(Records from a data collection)

* * *

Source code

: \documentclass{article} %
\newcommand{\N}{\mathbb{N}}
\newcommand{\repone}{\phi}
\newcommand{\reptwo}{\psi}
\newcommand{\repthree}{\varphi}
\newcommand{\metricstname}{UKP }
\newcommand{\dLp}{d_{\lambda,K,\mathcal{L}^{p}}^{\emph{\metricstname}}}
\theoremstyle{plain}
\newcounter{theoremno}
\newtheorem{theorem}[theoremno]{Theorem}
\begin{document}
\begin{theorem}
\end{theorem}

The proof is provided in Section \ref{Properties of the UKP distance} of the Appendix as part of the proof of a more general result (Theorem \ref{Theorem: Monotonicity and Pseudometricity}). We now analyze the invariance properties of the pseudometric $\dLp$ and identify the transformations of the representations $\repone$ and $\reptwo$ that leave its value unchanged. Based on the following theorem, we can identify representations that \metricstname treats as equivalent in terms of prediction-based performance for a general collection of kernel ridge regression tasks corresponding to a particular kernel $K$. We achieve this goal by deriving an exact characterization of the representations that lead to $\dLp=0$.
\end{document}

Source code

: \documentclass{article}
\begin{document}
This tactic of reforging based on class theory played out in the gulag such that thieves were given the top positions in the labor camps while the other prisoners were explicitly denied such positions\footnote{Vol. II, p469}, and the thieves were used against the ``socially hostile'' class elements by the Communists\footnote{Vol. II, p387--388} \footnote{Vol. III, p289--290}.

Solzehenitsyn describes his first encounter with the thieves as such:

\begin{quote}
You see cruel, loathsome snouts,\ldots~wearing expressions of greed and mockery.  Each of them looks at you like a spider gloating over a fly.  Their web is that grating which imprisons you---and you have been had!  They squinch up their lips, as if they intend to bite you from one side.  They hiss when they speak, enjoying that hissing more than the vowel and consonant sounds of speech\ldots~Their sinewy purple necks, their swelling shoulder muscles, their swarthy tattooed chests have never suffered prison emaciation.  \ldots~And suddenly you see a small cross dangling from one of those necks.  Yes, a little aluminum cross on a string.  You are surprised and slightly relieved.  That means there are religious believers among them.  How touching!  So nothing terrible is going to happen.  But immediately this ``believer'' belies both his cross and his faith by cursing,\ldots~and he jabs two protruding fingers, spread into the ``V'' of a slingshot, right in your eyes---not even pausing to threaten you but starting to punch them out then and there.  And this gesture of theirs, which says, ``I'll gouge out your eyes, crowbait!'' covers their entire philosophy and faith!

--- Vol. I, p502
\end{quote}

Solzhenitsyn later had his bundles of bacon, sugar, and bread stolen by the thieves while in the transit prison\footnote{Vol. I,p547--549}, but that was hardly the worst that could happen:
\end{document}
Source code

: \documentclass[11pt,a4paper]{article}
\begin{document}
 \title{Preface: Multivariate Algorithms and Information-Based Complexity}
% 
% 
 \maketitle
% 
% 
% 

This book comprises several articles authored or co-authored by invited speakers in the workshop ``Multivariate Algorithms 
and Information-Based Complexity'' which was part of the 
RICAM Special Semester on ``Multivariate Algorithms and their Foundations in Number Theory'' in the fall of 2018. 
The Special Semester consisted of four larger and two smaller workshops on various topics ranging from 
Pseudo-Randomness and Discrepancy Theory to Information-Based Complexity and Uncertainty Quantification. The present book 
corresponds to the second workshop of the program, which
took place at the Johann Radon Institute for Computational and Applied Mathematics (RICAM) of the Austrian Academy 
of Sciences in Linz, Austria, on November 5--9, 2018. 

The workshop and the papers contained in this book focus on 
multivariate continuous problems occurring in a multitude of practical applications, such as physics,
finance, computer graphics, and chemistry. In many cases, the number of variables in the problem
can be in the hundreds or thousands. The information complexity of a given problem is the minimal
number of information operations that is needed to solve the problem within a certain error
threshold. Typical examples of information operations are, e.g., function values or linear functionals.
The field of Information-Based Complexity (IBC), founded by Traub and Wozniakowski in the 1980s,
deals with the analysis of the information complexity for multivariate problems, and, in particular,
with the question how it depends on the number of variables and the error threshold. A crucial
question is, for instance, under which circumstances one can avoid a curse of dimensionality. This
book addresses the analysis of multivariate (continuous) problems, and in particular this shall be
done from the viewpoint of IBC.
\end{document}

* * *

### PROBLEM DETAILS
Work out how many lines in the entries above include the word "documentclass". Respond with only the number.

### WRITTEN SOLUTION
3